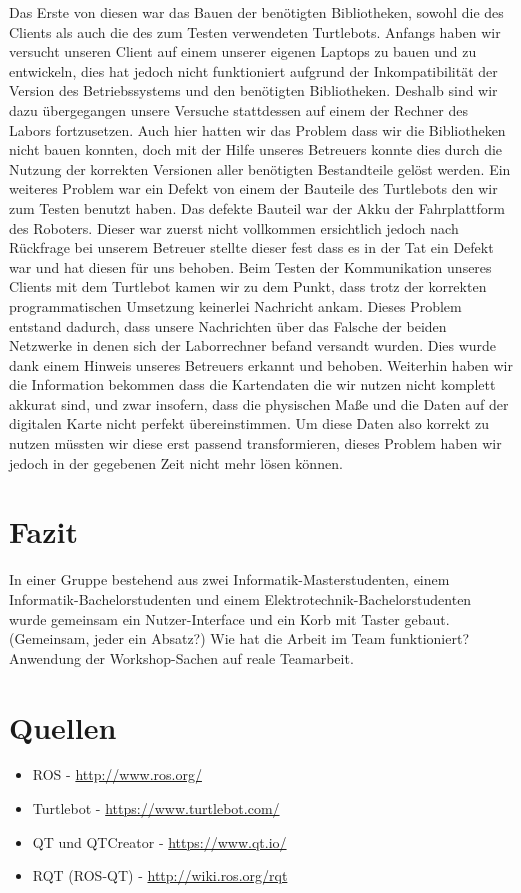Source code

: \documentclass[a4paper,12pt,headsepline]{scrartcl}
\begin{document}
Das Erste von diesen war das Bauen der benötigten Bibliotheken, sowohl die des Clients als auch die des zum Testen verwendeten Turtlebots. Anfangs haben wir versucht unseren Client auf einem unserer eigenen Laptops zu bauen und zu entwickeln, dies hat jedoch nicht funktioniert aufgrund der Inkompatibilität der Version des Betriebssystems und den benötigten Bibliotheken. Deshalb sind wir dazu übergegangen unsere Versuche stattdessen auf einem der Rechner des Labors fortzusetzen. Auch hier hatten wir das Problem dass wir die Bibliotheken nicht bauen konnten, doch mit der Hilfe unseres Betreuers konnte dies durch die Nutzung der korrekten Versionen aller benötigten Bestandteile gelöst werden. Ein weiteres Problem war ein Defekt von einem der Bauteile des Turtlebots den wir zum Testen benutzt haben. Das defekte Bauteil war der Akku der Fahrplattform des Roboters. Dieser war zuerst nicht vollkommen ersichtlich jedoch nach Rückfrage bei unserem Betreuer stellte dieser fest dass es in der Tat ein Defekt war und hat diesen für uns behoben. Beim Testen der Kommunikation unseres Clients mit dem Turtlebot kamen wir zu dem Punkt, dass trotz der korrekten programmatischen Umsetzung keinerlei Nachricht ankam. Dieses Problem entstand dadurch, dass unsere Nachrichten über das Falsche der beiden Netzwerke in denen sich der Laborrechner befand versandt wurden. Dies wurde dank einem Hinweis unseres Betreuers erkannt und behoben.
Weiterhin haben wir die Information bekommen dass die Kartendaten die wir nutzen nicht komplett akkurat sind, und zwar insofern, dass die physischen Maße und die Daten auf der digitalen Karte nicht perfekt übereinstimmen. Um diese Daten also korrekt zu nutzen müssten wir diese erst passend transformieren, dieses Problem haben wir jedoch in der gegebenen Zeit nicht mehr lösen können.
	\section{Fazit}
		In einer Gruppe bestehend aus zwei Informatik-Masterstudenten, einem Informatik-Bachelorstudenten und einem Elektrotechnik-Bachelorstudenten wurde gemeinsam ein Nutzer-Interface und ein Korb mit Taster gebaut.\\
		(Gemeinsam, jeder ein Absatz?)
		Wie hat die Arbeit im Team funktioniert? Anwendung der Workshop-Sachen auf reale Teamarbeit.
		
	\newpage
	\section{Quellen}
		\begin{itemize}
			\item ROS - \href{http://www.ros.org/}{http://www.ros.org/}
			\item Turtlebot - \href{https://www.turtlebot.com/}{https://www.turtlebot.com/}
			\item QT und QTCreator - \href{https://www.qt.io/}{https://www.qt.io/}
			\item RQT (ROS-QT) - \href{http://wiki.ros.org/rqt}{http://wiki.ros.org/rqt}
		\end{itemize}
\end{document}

- - -

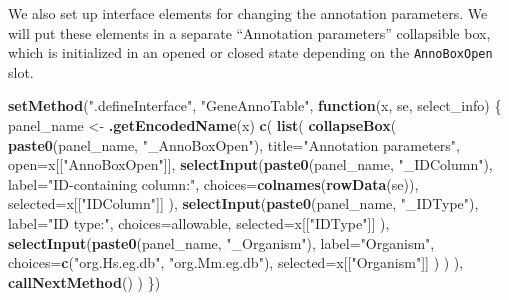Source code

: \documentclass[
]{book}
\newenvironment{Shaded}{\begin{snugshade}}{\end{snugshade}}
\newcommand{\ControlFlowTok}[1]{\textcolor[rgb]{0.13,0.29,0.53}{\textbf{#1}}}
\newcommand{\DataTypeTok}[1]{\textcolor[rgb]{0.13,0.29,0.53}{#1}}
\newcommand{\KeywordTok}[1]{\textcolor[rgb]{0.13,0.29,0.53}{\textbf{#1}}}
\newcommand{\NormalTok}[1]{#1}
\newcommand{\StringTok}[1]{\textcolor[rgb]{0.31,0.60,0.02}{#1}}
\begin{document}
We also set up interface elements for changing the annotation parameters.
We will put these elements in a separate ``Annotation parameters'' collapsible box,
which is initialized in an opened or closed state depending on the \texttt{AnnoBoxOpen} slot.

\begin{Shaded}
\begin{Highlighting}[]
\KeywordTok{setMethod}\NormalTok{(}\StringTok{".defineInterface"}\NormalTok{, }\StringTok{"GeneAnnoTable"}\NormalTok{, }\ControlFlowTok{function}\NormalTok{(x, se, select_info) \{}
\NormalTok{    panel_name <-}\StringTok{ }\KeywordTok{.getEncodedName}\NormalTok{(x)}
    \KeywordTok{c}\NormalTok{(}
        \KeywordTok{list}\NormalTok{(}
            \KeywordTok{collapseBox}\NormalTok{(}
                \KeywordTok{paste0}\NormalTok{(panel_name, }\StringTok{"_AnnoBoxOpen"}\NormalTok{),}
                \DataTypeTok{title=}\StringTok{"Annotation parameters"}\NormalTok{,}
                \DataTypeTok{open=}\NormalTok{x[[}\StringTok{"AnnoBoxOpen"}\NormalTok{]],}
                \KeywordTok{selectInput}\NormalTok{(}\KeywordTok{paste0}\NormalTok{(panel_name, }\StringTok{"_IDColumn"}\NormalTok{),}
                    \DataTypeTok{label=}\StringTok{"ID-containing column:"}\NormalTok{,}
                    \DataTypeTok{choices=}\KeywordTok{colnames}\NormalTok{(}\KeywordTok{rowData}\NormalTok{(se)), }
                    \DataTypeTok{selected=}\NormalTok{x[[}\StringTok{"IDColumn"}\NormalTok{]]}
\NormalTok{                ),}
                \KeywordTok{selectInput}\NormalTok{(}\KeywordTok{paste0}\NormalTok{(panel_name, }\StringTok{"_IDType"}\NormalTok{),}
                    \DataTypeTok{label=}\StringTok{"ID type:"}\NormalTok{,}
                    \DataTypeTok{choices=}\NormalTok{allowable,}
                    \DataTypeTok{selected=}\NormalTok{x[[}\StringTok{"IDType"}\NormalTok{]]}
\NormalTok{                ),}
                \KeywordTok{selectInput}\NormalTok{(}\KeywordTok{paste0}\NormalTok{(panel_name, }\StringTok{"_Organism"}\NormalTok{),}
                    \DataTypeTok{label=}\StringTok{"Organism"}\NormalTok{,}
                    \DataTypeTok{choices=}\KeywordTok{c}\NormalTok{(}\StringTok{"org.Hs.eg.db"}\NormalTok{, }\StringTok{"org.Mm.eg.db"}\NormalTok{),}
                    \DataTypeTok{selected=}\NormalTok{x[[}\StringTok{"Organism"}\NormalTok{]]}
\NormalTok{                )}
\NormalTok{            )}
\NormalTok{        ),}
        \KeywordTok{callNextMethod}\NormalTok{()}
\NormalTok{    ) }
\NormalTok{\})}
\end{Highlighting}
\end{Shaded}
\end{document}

- - -

* TASK STATEMENT
Tell how many lines above hold "href", nothing more.

* RESPONSE
4